- _Instructions to follow_
Reproduce each line of the material precisely.

- _Source material_

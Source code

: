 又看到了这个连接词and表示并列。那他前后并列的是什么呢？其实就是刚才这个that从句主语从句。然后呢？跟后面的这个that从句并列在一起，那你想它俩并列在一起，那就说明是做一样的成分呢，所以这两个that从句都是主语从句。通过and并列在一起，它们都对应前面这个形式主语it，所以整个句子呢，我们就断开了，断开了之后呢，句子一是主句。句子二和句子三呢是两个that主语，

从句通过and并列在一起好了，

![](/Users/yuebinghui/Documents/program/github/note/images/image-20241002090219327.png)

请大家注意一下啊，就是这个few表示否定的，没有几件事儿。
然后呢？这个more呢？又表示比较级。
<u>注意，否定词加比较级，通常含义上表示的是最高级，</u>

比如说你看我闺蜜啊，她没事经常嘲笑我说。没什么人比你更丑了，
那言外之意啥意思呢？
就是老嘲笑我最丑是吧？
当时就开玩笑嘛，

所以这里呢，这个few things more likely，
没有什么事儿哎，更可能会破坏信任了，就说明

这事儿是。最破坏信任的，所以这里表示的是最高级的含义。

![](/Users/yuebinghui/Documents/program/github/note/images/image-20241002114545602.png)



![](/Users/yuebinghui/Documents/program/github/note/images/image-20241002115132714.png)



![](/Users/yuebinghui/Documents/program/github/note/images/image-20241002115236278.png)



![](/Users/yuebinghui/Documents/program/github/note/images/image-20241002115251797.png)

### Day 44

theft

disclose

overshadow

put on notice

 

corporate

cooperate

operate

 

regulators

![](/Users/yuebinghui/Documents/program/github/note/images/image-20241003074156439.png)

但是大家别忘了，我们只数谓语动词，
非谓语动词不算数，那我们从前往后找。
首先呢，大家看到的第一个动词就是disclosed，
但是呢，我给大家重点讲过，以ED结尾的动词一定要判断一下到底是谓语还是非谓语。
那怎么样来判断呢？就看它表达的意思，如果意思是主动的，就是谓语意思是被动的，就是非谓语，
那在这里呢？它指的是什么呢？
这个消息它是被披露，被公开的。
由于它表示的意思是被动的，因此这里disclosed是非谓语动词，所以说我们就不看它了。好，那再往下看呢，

- _Exercise answer_
Source code

: 又看到了这个连接词and表示并列。那他前后并列的是什么呢？其实就是刚才这个that从句主语从句。然后呢？跟后面的这个that从句并列在一起，那你想它俩并列在一起，那就说明是做一样的成分呢，所以这两个that从句都是主语从句。通过and并列在一起，它们都对应前面这个形式主语it，所以整个句子呢，我们就断开了，断开了之后呢，句子一是主句。句子二和句子三呢是两个that主语，

从句通过and并列在一起好了，

![](/Users/yuebinghui/Documents/program/github/note/images/image-20241002090219327.png)

请大家注意一下啊，就是这个few表示否定的，没有几件事儿。
然后呢？这个more呢？又表示比较级。
<u>注意，否定词加比较级，通常含义上表示的是最高级，</u>

比如说你看我闺蜜啊，她没事经常嘲笑我说。没什么人比你更丑了，
那言外之意啥意思呢？
就是老嘲笑我最丑是吧？
当时就开玩笑嘛，

所以这里呢，这个few things more likely，
没有什么事儿哎，更可能会破坏信任了，就说明

这事儿是。最破坏信任的，所以这里表示的是最高级的含义。

![](/Users/yuebinghui/Documents/program/github/note/images/image-20241002114545602.png)



![](/Users/yuebinghui/Documents/program/github/note/images/image-20241002115132714.png)



![](/Users/yuebinghui/Documents/program/github/note/images/image-20241002115236278.png)



![](/Users/yuebinghui/Documents/program/github/note/images/image-20241002115251797.png)

### Day 44

theft

disclose

overshadow

put on notice

 

corporate

cooperate

operate

 

regulators

![](/Users/yuebinghui/Documents/program/github/note/images/image-20241003074156439.png)

但是大家别忘了，我们只数谓语动词，
非谓语动词不算数，那我们从前往后找。
首先呢，大家看到的第一个动词就是disclosed，
但是呢，我给大家重点讲过，以ED结尾的动词一定要判断一下到底是谓语还是非谓语。
那怎么样来判断呢？就看它表达的意思，如果意思是主动的，就是谓语意思是被动的，就是非谓语，
那在这里呢？它指的是什么呢？
这个消息它是被披露，被公开的。
由于它表示的意思是被动的，因此这里disclosed是非谓语动词，所以说我们就不看它了。好，那再往下看呢，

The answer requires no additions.